**Exercise objective**
Please return only the lines from the one holding "leading ultimately to" through the one holding "It continued with", exactly as they appear in the records below, both ends included.

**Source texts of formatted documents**
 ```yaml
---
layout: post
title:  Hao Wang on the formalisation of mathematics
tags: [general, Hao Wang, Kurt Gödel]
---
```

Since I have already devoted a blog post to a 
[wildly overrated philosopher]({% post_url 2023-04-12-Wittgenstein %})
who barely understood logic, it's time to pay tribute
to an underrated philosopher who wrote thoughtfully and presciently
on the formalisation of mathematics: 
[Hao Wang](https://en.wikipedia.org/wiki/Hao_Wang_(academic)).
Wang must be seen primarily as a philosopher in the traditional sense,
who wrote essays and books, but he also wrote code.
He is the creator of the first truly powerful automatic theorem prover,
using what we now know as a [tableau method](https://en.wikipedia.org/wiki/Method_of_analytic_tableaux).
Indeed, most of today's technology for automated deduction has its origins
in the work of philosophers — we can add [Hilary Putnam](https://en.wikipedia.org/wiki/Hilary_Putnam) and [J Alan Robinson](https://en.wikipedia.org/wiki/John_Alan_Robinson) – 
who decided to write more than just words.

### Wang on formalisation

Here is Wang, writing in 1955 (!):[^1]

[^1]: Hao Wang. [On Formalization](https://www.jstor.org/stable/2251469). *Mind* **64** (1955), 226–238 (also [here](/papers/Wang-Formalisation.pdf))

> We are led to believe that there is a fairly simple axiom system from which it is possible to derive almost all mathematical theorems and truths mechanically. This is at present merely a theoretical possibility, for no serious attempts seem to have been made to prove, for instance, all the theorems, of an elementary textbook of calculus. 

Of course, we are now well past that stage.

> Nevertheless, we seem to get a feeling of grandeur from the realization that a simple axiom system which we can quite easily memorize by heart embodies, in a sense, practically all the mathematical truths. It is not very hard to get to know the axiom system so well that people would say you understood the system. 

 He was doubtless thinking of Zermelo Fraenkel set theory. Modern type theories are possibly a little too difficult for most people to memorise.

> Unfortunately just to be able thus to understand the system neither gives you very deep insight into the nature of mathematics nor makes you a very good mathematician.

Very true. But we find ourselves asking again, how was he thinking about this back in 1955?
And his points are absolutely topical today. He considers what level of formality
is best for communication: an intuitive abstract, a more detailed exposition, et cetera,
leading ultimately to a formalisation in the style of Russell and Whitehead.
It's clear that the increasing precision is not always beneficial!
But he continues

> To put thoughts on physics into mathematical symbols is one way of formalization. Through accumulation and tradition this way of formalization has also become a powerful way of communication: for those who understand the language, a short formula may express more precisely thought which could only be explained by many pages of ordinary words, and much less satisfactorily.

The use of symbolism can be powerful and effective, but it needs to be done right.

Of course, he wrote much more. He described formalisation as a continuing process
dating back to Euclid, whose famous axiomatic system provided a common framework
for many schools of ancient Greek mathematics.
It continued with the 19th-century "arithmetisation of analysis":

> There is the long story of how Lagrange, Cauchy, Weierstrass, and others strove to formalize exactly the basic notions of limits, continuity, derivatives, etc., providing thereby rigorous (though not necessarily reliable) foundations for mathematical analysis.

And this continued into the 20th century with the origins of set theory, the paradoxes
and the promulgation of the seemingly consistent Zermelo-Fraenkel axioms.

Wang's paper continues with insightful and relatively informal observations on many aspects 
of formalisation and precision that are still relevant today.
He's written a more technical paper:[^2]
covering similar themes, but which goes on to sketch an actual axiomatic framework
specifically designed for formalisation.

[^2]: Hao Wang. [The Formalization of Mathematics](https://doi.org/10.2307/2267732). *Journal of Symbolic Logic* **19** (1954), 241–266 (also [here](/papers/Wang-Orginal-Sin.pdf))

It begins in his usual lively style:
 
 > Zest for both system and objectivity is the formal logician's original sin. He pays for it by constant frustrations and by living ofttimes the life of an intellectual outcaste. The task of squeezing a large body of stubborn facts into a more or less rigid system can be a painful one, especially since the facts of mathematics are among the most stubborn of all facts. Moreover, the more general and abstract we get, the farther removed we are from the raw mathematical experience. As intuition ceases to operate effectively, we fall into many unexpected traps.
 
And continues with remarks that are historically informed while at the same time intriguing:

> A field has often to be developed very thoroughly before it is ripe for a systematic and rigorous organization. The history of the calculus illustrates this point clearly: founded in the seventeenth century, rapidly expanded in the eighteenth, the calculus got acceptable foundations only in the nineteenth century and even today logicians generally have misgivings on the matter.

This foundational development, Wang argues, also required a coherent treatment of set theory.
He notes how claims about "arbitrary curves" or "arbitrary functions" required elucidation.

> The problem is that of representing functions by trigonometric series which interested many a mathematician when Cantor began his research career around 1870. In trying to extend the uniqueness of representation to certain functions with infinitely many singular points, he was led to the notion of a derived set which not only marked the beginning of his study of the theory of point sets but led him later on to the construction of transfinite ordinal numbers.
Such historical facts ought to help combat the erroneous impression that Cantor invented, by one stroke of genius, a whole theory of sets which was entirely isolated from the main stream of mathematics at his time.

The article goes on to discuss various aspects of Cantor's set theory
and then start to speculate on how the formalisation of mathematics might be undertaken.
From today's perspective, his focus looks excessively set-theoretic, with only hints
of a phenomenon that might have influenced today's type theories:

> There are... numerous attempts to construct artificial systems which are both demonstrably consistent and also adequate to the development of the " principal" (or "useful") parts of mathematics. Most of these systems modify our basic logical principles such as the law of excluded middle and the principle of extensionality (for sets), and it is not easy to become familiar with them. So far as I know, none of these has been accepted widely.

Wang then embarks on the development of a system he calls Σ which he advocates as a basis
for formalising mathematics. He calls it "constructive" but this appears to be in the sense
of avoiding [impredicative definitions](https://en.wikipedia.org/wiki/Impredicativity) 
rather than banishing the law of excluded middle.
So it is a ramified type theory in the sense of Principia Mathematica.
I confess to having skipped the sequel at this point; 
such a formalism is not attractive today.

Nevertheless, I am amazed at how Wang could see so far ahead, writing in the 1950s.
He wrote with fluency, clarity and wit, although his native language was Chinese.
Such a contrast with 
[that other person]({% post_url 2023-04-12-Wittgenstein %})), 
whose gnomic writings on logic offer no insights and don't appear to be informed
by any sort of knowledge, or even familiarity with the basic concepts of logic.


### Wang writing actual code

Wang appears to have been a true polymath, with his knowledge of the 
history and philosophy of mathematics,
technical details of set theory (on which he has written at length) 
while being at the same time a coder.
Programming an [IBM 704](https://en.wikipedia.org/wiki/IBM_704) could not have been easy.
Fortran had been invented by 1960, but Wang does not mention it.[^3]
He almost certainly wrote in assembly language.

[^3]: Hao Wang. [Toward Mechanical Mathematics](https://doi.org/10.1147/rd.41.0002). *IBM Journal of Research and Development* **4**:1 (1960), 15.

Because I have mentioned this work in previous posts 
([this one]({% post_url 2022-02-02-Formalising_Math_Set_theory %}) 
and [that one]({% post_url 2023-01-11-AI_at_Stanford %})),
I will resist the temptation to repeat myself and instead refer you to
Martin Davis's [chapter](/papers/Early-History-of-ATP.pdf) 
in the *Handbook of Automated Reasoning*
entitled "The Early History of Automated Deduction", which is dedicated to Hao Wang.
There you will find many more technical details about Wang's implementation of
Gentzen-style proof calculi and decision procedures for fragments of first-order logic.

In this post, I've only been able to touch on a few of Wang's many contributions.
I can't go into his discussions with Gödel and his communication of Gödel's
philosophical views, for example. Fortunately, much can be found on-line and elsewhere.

**Response to this exercise**
leading ultimately to a formalisation in the style of Russell and Whitehead.
It's clear that the increasing precision is not always beneficial!
But he continues

> To put thoughts on physics into mathematical symbols is one way of formalization. Through accumulation and tradition this way of formalization has also become a powerful way of communication: for those who understand the language, a short formula may express more precisely thought which could only be explained by many pages of ordinary words, and much less satisfactorily.

The use of symbolism can be powerful and effective, but it needs to be done right.

Of course, he wrote much more. He described formalisation as a continuing process
dating back to Euclid, whose famous axiomatic system provided a common framework
for many schools of ancient Greek mathematics.
It continued with the 19th-century "arithmetisation of analysis":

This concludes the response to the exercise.